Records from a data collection
★ ★ ★
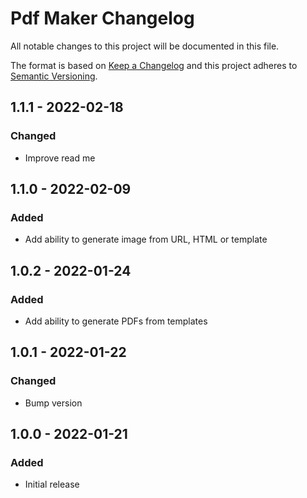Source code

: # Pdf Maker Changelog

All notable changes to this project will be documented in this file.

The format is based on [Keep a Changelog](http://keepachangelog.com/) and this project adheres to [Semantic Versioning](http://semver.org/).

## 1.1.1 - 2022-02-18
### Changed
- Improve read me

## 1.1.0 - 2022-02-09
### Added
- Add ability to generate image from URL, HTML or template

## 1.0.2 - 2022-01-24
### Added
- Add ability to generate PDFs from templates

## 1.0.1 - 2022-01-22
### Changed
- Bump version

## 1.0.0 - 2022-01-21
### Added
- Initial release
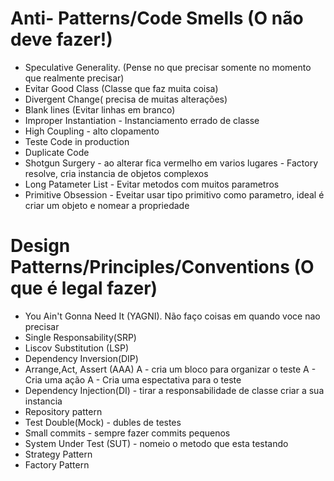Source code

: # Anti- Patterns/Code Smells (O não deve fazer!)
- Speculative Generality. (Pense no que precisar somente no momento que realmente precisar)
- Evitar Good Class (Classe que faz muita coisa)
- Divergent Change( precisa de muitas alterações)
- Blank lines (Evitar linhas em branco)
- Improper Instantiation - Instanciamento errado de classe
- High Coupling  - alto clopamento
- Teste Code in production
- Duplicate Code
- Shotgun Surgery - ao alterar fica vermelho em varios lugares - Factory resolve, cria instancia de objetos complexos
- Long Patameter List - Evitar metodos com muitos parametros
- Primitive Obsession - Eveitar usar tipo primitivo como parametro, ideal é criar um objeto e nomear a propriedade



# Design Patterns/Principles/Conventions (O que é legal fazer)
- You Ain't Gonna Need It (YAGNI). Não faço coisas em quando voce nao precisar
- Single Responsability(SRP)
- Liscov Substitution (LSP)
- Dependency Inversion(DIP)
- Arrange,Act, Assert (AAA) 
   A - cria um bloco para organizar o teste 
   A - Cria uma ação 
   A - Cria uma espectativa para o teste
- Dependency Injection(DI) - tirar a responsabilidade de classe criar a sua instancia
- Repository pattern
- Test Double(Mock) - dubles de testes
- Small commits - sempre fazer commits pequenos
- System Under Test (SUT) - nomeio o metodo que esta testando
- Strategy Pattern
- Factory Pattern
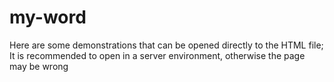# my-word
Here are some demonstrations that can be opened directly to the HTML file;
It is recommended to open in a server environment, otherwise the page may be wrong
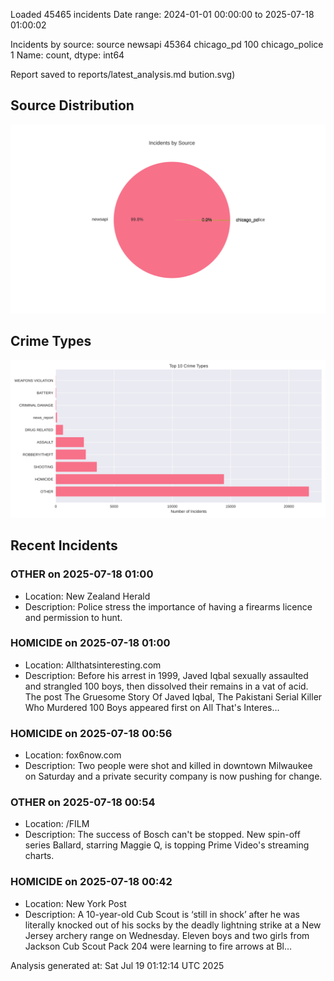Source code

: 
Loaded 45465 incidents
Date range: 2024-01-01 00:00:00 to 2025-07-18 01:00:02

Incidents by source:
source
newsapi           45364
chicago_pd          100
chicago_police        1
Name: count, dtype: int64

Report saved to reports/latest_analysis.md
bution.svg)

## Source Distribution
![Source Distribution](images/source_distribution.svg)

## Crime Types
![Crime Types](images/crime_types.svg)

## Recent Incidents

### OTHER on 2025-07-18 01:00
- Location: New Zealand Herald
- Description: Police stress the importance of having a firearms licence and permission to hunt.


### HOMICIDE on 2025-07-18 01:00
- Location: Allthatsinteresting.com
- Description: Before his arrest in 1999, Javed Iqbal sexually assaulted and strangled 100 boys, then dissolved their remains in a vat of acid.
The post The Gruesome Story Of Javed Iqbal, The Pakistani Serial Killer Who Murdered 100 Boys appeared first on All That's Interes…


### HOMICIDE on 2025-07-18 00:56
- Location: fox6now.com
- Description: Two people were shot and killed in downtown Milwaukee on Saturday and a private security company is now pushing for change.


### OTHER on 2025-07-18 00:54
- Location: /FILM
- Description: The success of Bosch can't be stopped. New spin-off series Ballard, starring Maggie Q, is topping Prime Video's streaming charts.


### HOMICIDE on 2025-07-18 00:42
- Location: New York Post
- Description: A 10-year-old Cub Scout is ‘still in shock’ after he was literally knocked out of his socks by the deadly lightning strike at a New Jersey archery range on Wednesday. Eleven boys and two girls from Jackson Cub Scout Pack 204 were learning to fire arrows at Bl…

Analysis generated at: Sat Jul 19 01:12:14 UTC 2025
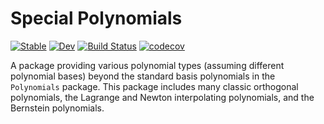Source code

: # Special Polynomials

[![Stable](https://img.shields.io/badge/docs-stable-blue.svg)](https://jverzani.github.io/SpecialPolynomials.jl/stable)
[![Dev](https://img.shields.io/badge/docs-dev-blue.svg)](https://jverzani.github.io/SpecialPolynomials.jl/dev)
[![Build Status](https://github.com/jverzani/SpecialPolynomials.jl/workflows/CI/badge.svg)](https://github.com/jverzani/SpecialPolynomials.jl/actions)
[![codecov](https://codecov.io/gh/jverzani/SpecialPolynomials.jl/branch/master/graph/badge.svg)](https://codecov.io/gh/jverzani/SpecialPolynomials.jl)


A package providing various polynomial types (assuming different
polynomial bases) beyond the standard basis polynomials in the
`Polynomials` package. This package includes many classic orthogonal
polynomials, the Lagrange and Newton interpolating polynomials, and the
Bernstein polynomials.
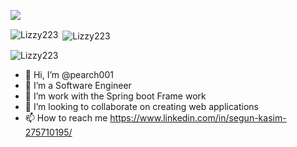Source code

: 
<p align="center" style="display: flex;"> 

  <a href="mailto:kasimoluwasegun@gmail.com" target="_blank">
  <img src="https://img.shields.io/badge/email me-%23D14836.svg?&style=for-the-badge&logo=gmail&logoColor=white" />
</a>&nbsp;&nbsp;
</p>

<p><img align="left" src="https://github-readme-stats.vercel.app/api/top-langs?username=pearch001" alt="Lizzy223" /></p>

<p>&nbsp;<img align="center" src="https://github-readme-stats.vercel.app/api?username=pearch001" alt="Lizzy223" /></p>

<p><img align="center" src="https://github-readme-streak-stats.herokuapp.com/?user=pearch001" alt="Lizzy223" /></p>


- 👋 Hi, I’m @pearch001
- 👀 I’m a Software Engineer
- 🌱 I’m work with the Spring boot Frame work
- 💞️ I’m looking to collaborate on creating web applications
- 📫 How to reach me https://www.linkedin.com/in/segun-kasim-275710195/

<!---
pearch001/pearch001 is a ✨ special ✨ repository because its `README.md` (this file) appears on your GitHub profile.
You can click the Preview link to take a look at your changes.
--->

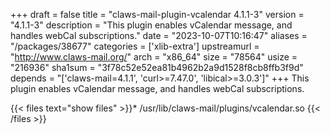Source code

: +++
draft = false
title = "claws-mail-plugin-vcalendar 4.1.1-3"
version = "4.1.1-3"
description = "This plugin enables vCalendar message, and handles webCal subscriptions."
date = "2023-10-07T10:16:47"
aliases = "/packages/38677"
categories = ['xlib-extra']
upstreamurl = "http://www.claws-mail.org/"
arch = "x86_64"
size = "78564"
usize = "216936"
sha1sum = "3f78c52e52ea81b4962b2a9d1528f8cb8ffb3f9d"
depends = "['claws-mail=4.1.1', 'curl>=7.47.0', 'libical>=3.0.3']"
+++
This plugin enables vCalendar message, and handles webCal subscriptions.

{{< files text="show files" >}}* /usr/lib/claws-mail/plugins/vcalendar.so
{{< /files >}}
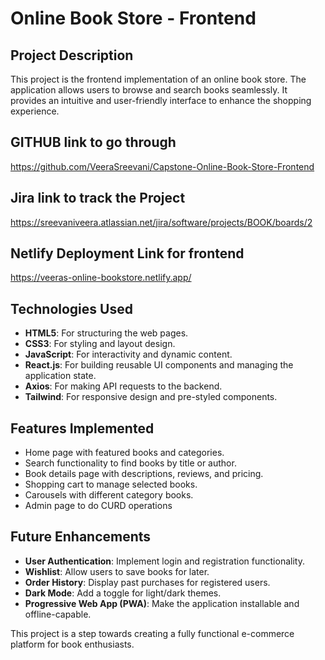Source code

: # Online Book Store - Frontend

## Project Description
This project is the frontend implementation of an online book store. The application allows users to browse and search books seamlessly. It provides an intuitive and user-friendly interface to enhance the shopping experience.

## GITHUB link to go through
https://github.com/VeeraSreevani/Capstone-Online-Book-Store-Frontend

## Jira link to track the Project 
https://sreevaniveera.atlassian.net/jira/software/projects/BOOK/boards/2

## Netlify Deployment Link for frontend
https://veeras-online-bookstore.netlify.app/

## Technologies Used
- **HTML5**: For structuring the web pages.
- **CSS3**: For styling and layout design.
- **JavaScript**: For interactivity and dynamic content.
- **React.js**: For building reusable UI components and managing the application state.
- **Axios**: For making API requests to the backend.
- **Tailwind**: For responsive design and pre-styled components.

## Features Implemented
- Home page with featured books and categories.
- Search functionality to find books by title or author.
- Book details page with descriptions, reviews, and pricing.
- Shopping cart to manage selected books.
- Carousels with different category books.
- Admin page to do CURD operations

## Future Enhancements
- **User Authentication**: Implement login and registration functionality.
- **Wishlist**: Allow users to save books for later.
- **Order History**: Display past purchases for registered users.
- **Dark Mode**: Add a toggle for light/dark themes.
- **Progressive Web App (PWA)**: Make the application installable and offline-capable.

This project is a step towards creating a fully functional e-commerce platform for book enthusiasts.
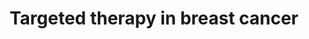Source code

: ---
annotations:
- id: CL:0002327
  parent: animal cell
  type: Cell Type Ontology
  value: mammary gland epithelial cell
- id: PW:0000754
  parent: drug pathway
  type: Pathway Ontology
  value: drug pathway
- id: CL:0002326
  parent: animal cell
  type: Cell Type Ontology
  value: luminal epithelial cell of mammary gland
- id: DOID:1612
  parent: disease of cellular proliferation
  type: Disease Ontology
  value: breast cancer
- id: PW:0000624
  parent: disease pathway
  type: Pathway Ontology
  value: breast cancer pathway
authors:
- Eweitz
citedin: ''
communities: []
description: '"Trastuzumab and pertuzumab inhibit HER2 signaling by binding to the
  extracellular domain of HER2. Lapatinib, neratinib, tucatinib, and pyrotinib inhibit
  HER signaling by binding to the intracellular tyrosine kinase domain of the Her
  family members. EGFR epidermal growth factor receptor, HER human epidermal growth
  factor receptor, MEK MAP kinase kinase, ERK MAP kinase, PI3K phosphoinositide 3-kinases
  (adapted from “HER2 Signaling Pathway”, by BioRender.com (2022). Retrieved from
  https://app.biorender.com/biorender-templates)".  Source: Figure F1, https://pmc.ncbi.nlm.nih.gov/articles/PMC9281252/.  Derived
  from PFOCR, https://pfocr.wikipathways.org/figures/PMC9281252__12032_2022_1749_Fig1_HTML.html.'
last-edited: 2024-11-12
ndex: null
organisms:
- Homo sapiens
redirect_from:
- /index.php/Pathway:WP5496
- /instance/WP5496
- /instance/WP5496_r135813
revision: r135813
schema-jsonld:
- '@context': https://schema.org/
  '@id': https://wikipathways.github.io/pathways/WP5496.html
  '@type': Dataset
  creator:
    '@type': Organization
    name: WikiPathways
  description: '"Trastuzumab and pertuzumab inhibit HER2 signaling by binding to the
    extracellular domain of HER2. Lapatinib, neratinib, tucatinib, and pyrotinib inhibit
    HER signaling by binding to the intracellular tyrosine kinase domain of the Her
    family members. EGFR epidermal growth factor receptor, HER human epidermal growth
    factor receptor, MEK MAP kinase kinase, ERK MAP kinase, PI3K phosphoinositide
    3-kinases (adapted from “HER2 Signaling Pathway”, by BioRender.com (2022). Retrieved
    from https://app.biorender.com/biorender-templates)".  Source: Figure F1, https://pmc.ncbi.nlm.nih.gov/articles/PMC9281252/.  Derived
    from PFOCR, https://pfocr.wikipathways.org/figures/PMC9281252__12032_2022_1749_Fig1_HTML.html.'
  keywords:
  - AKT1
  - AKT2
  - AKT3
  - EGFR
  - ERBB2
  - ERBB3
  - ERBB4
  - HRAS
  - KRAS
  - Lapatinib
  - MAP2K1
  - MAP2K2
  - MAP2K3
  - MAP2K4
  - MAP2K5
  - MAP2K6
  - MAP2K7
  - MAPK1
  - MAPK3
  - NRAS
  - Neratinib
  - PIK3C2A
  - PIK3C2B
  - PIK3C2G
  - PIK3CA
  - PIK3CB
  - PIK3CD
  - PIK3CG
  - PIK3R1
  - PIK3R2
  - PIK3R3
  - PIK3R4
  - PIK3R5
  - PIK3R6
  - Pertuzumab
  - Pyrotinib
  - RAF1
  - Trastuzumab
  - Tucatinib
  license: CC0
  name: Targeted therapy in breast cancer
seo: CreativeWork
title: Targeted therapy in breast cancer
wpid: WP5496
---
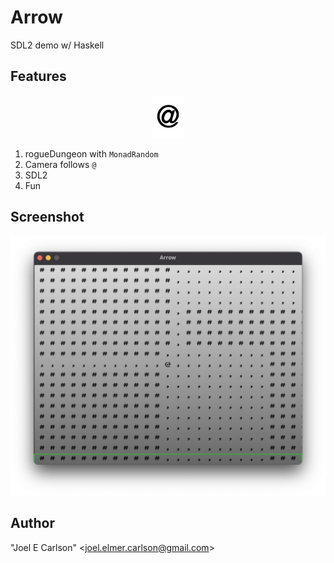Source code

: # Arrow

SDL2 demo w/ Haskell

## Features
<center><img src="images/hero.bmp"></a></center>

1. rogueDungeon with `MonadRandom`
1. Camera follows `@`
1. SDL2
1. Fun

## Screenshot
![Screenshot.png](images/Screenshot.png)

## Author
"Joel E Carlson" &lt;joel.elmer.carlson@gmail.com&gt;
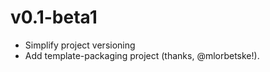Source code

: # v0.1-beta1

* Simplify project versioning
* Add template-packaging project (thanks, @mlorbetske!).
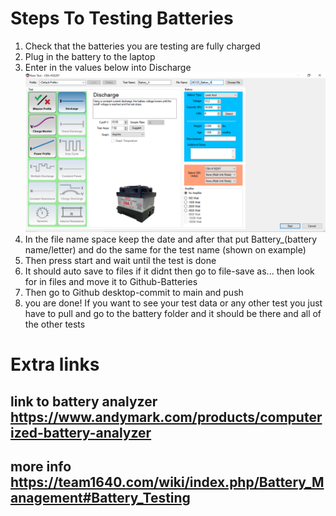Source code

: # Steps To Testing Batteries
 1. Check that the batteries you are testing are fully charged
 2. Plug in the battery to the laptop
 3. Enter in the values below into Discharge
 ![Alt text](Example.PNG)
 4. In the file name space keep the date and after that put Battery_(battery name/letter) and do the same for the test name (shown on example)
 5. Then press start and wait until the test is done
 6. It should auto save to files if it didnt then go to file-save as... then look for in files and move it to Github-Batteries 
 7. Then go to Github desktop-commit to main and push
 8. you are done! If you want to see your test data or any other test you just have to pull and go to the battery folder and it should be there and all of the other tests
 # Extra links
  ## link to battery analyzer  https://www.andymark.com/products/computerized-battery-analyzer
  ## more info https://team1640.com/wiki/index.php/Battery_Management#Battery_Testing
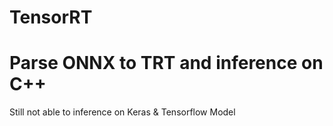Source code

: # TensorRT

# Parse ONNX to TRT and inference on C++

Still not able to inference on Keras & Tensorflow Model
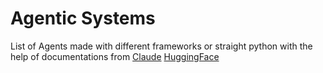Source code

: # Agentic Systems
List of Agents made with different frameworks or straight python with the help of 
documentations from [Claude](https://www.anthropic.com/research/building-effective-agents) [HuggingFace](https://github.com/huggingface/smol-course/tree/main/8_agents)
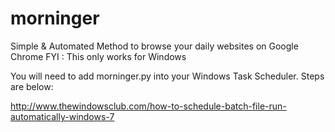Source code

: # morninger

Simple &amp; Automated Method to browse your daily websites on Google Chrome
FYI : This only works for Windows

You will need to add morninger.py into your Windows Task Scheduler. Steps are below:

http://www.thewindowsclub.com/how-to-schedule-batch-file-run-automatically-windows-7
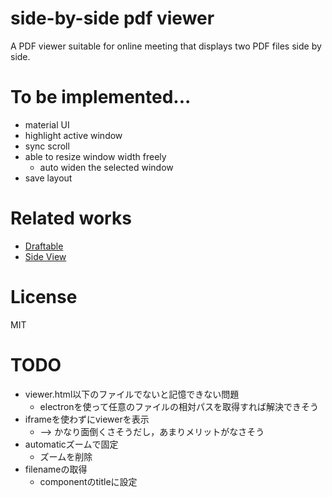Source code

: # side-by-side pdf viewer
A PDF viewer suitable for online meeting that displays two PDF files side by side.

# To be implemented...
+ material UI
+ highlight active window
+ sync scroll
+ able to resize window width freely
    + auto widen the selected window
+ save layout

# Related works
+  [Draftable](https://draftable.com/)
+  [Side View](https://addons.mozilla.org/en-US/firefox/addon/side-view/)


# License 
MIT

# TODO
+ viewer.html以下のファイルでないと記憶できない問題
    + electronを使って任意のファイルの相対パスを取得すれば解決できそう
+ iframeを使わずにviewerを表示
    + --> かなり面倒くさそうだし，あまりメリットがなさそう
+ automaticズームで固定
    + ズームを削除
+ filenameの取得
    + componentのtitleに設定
★ ★ ★
_Action item_
Among the lines in the data above, find those containing "components" and give only how many there are.

_Result for this task_
2